La vicenda di Romano Prodi che insulta a giornalista Lavinia Orefici, tirandole i capelli di fronte alle telecamere, per poi negare tutto, mostra come l’Italia sia un Paese tragicomico. A Hong Kong ebbi la ventura di trovarmi Romano Prodi seduto di fronte a una cena, nella residenza del Console d’Italia. Alla sua destra stava il suo segretario permanente, un francese, pagato dalla comunità europea, in quanto Prodi è un suo ex presidente. Ricordo che era il 2013 e guardando fuori dalle finestre lui si stupiva della ricchezza della ex colonia britannica, mormorando: “Qui ci sono i soldi…non credevo” e osservava le torri di cristallo e acciaio che s’innalzavano in Central, il distretto finanziario. Gli chiesi se avrebbe voluto essere ancora presidente del consiglio e lui rispose subito di sì, che gli sarebbe molto piaciuto e poi, a un certo punto, cominciò a parlare delle lobby ebraiche che controllano la finanza mondiale. Non male per un fondatore del PD, pensai.
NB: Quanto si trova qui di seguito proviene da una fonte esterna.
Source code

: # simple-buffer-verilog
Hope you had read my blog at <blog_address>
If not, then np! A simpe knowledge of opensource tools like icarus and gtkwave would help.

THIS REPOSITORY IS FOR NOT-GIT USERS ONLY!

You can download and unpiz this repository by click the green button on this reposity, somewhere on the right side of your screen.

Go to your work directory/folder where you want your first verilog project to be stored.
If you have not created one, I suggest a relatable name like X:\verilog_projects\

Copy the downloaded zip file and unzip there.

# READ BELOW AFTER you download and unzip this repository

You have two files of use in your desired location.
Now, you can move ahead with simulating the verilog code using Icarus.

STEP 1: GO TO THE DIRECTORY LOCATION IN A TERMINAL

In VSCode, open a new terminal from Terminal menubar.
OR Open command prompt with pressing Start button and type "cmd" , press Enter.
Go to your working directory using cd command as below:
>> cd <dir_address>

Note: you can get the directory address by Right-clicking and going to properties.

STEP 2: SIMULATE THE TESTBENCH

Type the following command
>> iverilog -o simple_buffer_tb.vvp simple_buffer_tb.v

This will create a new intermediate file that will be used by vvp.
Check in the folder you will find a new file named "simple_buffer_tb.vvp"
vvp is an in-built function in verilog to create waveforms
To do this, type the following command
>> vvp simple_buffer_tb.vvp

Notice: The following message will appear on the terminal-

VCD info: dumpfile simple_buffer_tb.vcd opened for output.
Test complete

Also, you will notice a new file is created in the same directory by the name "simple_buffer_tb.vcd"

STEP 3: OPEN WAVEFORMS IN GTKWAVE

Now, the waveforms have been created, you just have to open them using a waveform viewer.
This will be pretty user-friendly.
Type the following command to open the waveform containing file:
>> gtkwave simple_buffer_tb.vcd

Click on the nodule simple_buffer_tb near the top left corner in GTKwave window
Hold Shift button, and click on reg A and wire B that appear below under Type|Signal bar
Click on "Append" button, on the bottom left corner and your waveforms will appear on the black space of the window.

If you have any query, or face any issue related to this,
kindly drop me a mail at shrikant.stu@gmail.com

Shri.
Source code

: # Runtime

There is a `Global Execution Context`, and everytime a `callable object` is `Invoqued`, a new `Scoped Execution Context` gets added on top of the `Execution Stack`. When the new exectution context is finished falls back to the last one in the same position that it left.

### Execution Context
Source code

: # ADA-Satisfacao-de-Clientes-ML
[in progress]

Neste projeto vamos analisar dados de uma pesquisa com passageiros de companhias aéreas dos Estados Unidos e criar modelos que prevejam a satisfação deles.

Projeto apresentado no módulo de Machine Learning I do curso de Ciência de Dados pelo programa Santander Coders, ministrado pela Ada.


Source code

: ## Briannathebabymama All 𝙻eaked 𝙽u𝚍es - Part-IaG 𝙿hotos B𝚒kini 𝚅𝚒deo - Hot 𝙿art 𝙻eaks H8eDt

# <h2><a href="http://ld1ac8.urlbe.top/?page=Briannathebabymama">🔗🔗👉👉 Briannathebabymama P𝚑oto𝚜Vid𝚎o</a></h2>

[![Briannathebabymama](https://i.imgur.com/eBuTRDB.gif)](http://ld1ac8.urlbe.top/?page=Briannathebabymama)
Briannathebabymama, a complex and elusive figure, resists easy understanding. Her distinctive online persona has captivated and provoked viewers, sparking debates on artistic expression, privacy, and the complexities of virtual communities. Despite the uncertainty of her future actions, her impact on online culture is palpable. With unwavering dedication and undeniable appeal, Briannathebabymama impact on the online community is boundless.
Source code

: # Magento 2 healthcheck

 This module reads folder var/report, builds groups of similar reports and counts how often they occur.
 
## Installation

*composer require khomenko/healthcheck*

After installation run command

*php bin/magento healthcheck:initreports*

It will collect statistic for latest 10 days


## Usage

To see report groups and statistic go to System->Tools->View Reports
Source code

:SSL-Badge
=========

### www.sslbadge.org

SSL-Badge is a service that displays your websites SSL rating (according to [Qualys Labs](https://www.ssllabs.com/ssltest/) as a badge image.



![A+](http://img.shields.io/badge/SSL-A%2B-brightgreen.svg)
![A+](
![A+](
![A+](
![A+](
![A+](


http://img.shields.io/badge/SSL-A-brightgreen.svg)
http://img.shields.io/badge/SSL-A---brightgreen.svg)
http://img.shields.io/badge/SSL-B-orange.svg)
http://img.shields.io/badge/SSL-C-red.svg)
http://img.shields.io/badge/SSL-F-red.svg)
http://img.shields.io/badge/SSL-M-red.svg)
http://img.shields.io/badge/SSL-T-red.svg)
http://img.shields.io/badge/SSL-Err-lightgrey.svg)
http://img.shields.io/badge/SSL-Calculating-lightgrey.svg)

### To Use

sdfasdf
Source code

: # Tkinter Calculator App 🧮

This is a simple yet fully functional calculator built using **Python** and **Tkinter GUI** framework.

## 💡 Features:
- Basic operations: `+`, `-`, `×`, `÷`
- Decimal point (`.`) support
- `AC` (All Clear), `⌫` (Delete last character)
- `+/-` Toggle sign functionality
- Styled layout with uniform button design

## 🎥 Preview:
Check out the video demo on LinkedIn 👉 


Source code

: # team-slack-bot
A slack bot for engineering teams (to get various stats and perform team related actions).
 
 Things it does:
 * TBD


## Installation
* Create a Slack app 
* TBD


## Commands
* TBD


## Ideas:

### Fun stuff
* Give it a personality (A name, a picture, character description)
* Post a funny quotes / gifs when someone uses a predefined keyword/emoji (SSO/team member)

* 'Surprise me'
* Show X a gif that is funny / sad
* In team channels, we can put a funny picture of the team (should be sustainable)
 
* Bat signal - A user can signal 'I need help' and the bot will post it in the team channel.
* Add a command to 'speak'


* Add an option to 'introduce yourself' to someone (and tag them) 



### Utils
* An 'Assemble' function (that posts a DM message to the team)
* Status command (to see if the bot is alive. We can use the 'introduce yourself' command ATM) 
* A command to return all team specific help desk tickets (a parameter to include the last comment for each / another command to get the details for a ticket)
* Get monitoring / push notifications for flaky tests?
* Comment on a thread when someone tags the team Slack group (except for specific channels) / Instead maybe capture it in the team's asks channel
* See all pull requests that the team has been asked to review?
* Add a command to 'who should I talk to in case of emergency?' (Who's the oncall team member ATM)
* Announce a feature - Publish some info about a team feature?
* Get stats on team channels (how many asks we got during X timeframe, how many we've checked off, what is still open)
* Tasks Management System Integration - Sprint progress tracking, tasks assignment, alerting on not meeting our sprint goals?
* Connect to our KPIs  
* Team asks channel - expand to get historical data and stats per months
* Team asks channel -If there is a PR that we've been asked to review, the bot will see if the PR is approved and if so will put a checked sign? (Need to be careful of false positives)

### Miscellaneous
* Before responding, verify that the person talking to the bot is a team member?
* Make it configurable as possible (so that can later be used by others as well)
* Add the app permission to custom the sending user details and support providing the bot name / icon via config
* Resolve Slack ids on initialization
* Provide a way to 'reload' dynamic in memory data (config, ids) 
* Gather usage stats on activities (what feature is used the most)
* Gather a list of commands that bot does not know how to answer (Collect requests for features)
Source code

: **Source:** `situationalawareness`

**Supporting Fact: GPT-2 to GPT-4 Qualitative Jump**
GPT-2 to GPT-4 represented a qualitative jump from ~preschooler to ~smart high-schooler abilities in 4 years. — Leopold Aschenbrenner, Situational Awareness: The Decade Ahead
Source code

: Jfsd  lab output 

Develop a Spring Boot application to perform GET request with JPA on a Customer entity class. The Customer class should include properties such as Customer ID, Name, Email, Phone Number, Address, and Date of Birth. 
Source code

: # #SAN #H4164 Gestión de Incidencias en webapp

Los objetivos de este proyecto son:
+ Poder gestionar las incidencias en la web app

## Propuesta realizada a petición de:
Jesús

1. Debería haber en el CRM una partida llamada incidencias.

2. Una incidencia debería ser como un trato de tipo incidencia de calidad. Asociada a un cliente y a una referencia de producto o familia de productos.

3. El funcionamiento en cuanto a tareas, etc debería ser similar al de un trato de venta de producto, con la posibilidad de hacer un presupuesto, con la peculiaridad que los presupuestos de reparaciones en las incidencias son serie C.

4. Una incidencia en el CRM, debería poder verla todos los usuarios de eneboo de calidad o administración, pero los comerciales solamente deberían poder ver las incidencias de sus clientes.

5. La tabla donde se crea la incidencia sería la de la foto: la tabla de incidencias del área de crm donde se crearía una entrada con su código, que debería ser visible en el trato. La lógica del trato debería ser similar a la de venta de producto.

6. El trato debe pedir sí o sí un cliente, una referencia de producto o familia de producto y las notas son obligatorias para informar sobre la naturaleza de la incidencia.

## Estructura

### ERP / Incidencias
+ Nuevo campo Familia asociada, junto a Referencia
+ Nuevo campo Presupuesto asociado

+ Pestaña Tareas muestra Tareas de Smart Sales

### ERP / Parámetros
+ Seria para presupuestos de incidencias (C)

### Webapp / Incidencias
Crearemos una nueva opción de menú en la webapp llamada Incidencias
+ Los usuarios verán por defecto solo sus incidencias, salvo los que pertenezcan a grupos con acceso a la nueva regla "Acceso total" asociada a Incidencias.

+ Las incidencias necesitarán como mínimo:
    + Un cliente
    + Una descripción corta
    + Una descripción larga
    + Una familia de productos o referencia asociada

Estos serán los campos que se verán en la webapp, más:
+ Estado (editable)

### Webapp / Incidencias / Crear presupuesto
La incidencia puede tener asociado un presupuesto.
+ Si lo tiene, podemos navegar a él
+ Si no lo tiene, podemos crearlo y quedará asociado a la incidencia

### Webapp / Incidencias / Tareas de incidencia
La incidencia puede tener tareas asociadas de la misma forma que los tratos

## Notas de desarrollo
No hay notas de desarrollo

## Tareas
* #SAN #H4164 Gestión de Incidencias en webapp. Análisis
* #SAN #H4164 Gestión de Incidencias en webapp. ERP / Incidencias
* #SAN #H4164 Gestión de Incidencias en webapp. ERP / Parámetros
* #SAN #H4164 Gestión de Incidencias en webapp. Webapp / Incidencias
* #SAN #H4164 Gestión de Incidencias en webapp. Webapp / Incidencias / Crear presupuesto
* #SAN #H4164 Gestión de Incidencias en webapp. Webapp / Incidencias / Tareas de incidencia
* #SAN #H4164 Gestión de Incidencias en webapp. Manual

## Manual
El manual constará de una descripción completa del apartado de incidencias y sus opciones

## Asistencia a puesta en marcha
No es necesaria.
Ricordo che la console Alessandra Schiavo strabuzzò gli occhi e alla fine della cena mi prese da parte intimandomi che quel che avevo sentito lì, doveva restare lì.
Penso che se dovessi paragonare Romano Prodi a un personaggio della Commedia dell’Arte, non lo vedrei come il dottor Balanzone ma come il conte Culacchia, creato dal Tassoni.
Alessandro Tassoni (Modena 1565 – 1635) vien ricordato per il suo poema eroicomico La Secchia Rapita uscito nel 1621. I bolognesi, al rifiuto dei modenesi di riconsegnare una secchia, dichiarano guerra ai vicini. Ad essa partecipano, distribuiti tra le due parti, gli dèi dell’Olimpo: Apollo e Minerva che si schierano a fianco di Bologna, mentre Marte, Venere e Bacco con Modena. Anche re Enzo, figlio dell’imperatore Federico II, parteggiò per loro.
Un elemento nuovo introdotto dal Tassoni nel suo poema è l’entrata in campo di un esercito di donne, guidato dalla bella Renoppia. Uno dei personaggi più divertenti del suo poema è il conte di Culagna, modenese, che mi ricorda il bolognese Romano Prodi, e la bella giornalista alla quale ha tirato le chiome, potrebbe essere la prode Renoppia.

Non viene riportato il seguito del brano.